[REQUIRED ACTION]
Using the records below, find every line that includes "free" and copy it.

***** DATASET EXCERPTS *****

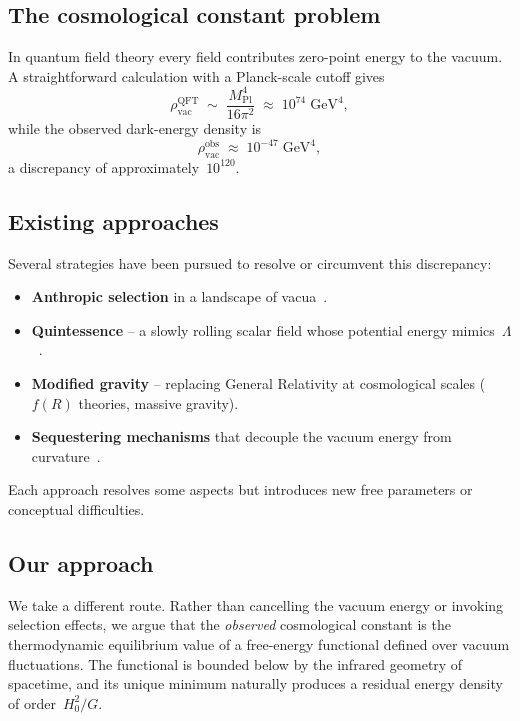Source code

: \documentclass[12pt,a4paper]{article}
\theoremstyle{definition}
\theoremstyle{plain}
\theoremstyle{remark}
\newcommand{\rhov}{\rho_{\mathrm{vac}}}
\begin{document}
\subsection{The cosmological constant problem}

In quantum field theory every field contributes zero-point energy to the
vacuum. A straightforward calculation with a Planck-scale cutoff
gives~\cite{Weinberg1989,Zeldovich1968}
\begin{equation}\label{eq:qft-estimate}
  \rhov^{\mathrm{QFT}} \;\sim\; \frac{M_{\mathrm{Pl}}^{4}}{16\pi^{2}}
  \;\approx\; 10^{74}\;\mathrm{GeV}^{4},
\end{equation}
while the observed dark-energy density is
\begin{equation}\label{eq:obs}
  \rhov^{\mathrm{obs}} \;\approx\; 10^{-47}\;\mathrm{GeV}^{4},
\end{equation}
a discrepancy of approximately~$10^{120}$.

\subsection{Existing approaches}

Several strategies have been pursued to resolve or circumvent this
discrepancy:
\begin{itemize}
  \item \textbf{Anthropic selection} in a landscape of
        vacua~\cite{BoussoPolchinski2000,Susskind2003}.
  \item \textbf{Quintessence} -- a slowly rolling scalar field whose
        potential energy mimics~$\Lambda$~\cite{PeeblesRatra2003}.
  \item \textbf{Modified gravity} -- replacing General Relativity at
        cosmological scales ($f(R)$ theories, massive gravity).
  \item \textbf{Sequestering mechanisms} that decouple the vacuum energy
        from curvature~\cite{KaloperPadilla2014}.
\end{itemize}
Each approach resolves some aspects but introduces new free parameters or
conceptual difficulties.

\subsection{Our approach}

We take a different route. Rather than cancelling the vacuum energy or
invoking selection effects, we argue that the \emph{observed}
cosmological constant is the thermodynamic equilibrium value of a
free-energy functional defined over vacuum fluctuations. The functional
is bounded below by the infrared geometry of spacetime, and its unique
minimum naturally produces a residual energy density of
order~$H_0^{2}/G$.
\end{document}
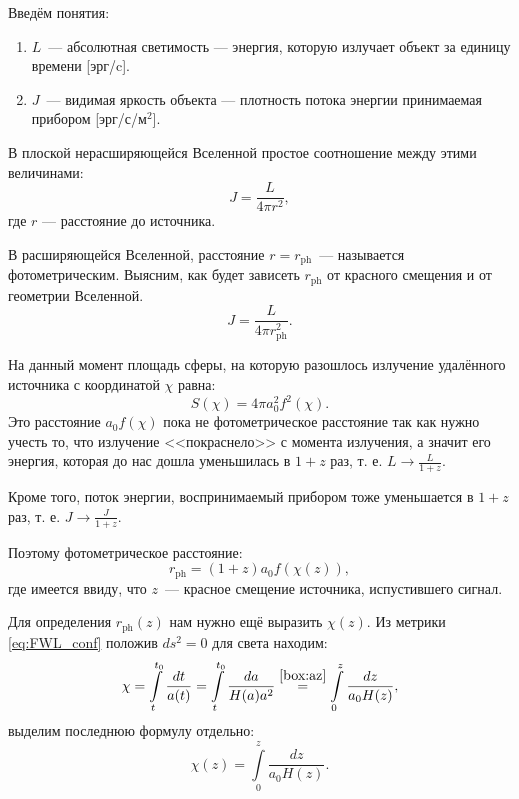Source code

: \documentclass[]{article}
\begin{document}
Введём понятия:
\begin{enumerate}
\item $L$~--- абсолютная светимость --- энергия, которую излучает объект за единицу времени [эрг/c].
\item $J$~--- видимая яркость объекта --- плотность потока энергии принимаемая прибором [эрг/с/м$^2$].
\end{enumerate}
В плоской нерасширяющейся Вселенной простое соотношение между этими величинами:
\begin{equation*}\label{}
    J = \frac{L}{4\pi r^2},
\end{equation*}
где $r$ --- расстояние до источника.

В расширяющейся Вселенной, расстояние $r = r_\text{ph}$~--- называется фотометрическим. Выясним, как будет зависеть $r_\text{ph}$ от красного смещения и от геометрии Вселенной.
\begin{equation*}\label{eq:J}
    J = \frac{L}{4\pi r_\text{ph}^2}.
\end{equation*}

На данный момент площадь сферы, на которую разошлось излучение удалённого источника с координатой $\chi$ равна:
\begin{equation*}\label{}
    S(\chi) = 4\pi a_0^2 f^2(\chi).
\end{equation*}
Это расстояние $a_0 f(\chi)$ пока не фотометрическое расстояние так как нужно учесть то, что излучение <<покраснело>> с момента излучения, а значит его энергия, которая до нас дошла уменьшилась в $1 + z$ раз, т. е. $L \to \frac{L}{1 + z}$.

Кроме того, поток энергии, воспринимаемый прибором тоже уменьшается в $1 + z$ раз, т. е. $J \to \frac{J}{1 + z}$.

Поэтому фотометрическое расстояние:
\begin{equation}\label{eq:ph_dist}
    r_\text{ph} = (1+z) a_0 f(\chi(z)),
\end{equation}
где имеется ввиду, что $z$~--- красное смещение источника, испустившего сигнал.

Для определения $r_\text{ph} (z)$ нам нужно ещё выразить $\chi(z)$. Из метрики \eqref{eq:FWL_conf} положив $ds^2 = 0$ для света находим:
\begin{equation*}\label{}
    \chi = \int\limits_t^{t_0}\frac{dt}{a(t)} = \int\limits_t^{t_0} \frac{da}{H(a)a^2} \stackrel{\ref{box:az}}{=} \int\limits_0^{z} \frac{dz}{a_0 H(z)},
\end{equation*}
выделим последнюю формулу отдельно:
\begin{equation}\label{eq:chi_z}
    \chi(z) = \int\limits_0^{z} \frac{dz}{a_0 H(z)}.
\end{equation}
\end{document}
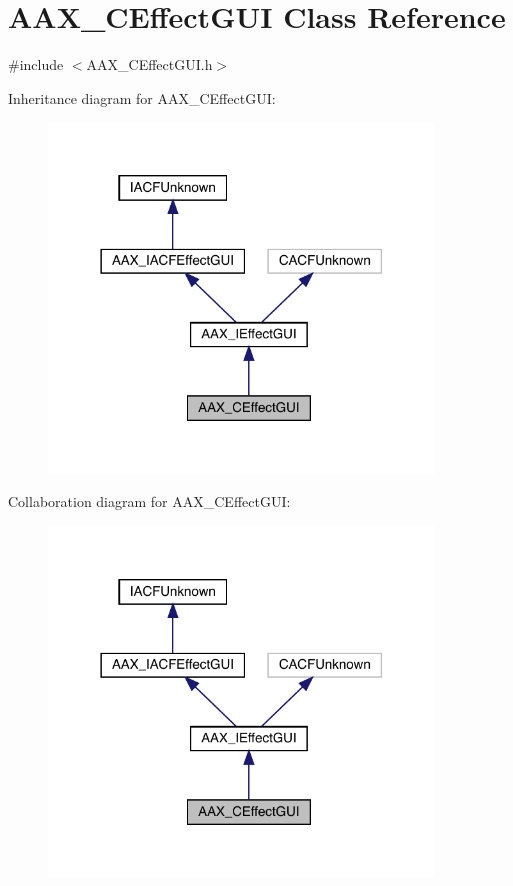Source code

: \hypertarget{a01477}{}\section{A\+A\+X\+\_\+\+C\+Effect\+G\+UI Class Reference}
\label{a01477}


{\ttfamily \#include $<$A\+A\+X\+\_\+\+C\+Effect\+G\+U\+I.\+h$>$}



Inheritance diagram for A\+A\+X\+\_\+\+C\+Effect\+G\+UI\+:
\nopagebreak
\begin{figure}[H]
\begin{center}
\leavevmode
\includegraphics[width=290pt]{a01476}
\end{center}
\end{figure}


Collaboration diagram for A\+A\+X\+\_\+\+C\+Effect\+G\+UI\+:
\nopagebreak
\begin{figure}[H]
\begin{center}
\leavevmode
\includegraphics[width=290pt]{a01475}
\end{center}
\end{figure}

*****

[ANSWER TO THIS EXERCISE]
Each approach resolves some aspects but introduces new free parameters or
free-energy functional defined over vacuum fluctuations. The functional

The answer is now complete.